The restoring force on the ring comes only from one side, not from both sides

Can you explain it to me ... using forces or energy?

The restoring force on the ring comes only from one side. So it is half as large as for the pulse when it as away from the end.

 

[bcrowell]

Let I be the amplitude of the incident wave, R the amplitude of the reflected one, and T the amplitude of the transmitted one.

In the case you're talking about, T=0. Therefore by conservation of energy, the reflected wave, once it has moved past the entire incident wave and is no longer superposing with it, must have the same squared amplitude that the incident wave had, $R^2=I^2$. The two possibilities are $R=I$ and $R=-I$.
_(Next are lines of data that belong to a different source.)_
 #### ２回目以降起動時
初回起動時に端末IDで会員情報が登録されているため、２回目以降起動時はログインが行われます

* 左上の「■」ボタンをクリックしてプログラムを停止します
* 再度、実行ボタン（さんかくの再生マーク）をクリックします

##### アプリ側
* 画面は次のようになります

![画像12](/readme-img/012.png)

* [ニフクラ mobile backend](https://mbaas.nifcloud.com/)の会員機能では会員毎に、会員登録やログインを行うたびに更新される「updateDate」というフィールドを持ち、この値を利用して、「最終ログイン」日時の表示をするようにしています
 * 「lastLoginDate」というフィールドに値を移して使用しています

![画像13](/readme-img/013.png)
Which of these two possibilities we actually get depend on the type of boundary conditions. Let the wave be given by the function y(x), and let the boundary be at x=0. The two most common types of boundary conditions are y(0)=0 and y'(0)=0. In the former case, we must have $R=-I$ so that the reflected wave cancels the incident one at x=0. In the latter case, we need $R=-I$ so that the incident and reflected waves have opposite derivatives.

The energy argument is generic for all waves that can be specified by a single scalar function y(x). An argument about forces is only going to apply to one type of wave (e.g., waves on a string), and will not be as interesting.
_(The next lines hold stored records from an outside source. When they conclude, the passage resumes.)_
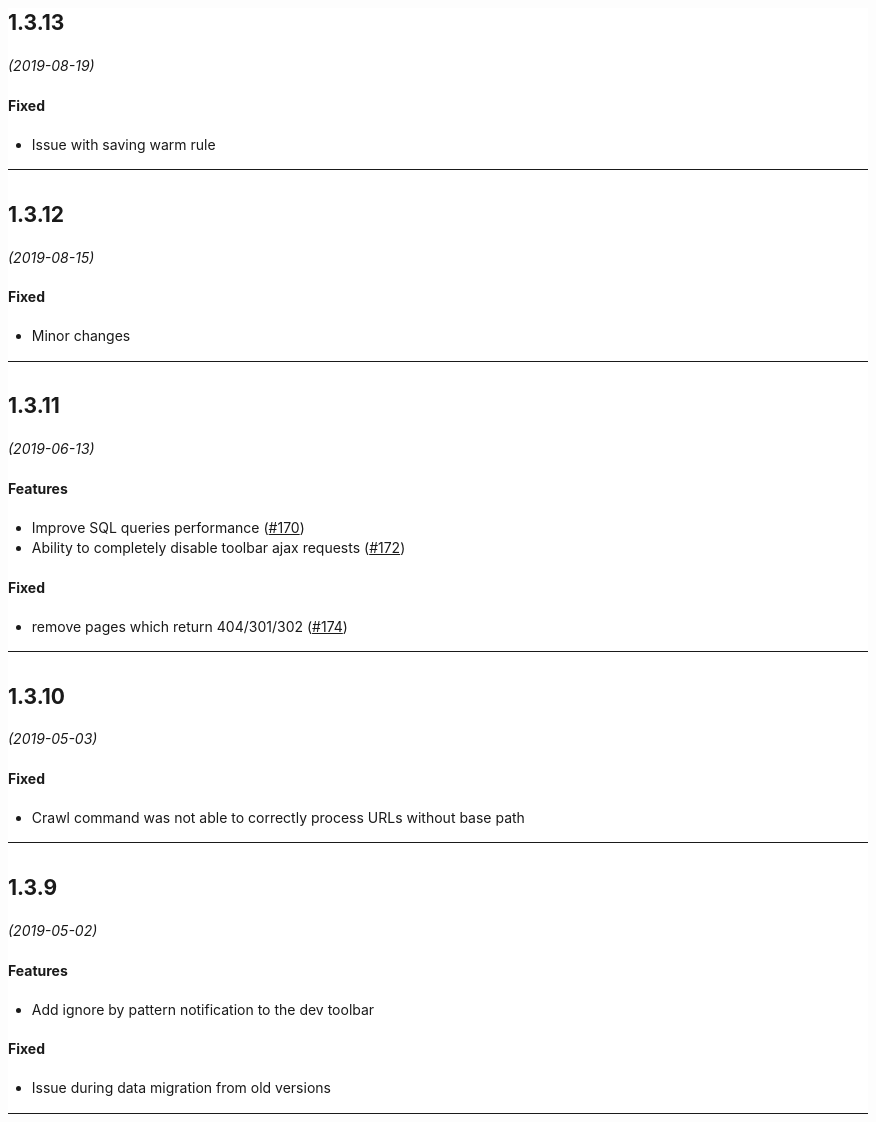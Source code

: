 

## 1.3.13
*(2019-08-19)*

#### Fixed
* Issue with saving warm rule

---


## 1.3.12
*(2019-08-15)*

#### Fixed
* Minor changes

---


## 1.3.11
*(2019-06-13)*

#### Features
* Improve SQL queries performance ([#170]())
* Ability to completely disable toolbar ajax requests ([#172]())

#### Fixed
* remove pages which return 404/301/302 ([#174]())

---


## 1.3.10
*(2019-05-03)*

#### Fixed
* Crawl command was not able to correctly process URLs without base path

---



## 1.3.9
*(2019-05-02)*

#### Features
* Add ignore by pattern notification to the dev toolbar

#### Fixed
* Issue during data migration from old versions

---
Also, for the open end case, the massless ring will have an amplitude of two time the amplitude of the incident wave while the wave gets reflected. Why is this the case? (or to state it differently why does the ratio of the amplitude of the transmitted wave divided by the amplitude of the incident wave equal to +2?).

In the situation you're talking about, there is no transmitted wave. The ratio of the amplitude of the *reflected* wave to that of the incident wave, R/I, is 1. It's their sum I+R that is twice the amplitude of I, I+R=2I.

 

[Joker93]

Let I be the amplitude of the incident wave, R the amplitude of the reflected one, and T the amplitude of the transmitted one.

In the case you're talking about, T=0. Therefore by conservation of energy, the reflected wave, once it has moved past the entire incident wave and is no longer superposing with it, must have the same squared amplitude that the incident wave had, $R^2=I^2$. The two possibilities are $R=I$ and $R=-I$.

Which of these two possibilities we actually get depend on the type of boundary conditions. Let the wave be given by the function y(x), and let the boundary be at x=0. The two most common types of boundary conditions are y(0)=0 and y'(0)=0. In the former case, we must have $R=-I$ so that the reflected wave cancels the incident one at x=0. In the latter case, we need $R=-I$ so that the incident and reflected waves have opposite derivatives.

The energy argument is generic for all waves that can be specified by a single scalar function y(x). An argument about forces is only going to apply to one type of wave (e.g., waves on a string), and will not be as interesting.
In the situation you're talking about, there is no transmitted wave. The ratio of the amplitude of the *reflected* wave to that of the incident wave, R/I, is 1. It's their sum I+R that is twice the amplitude of I, I+R=2I.

yes, but how can we explain these with forces on the string?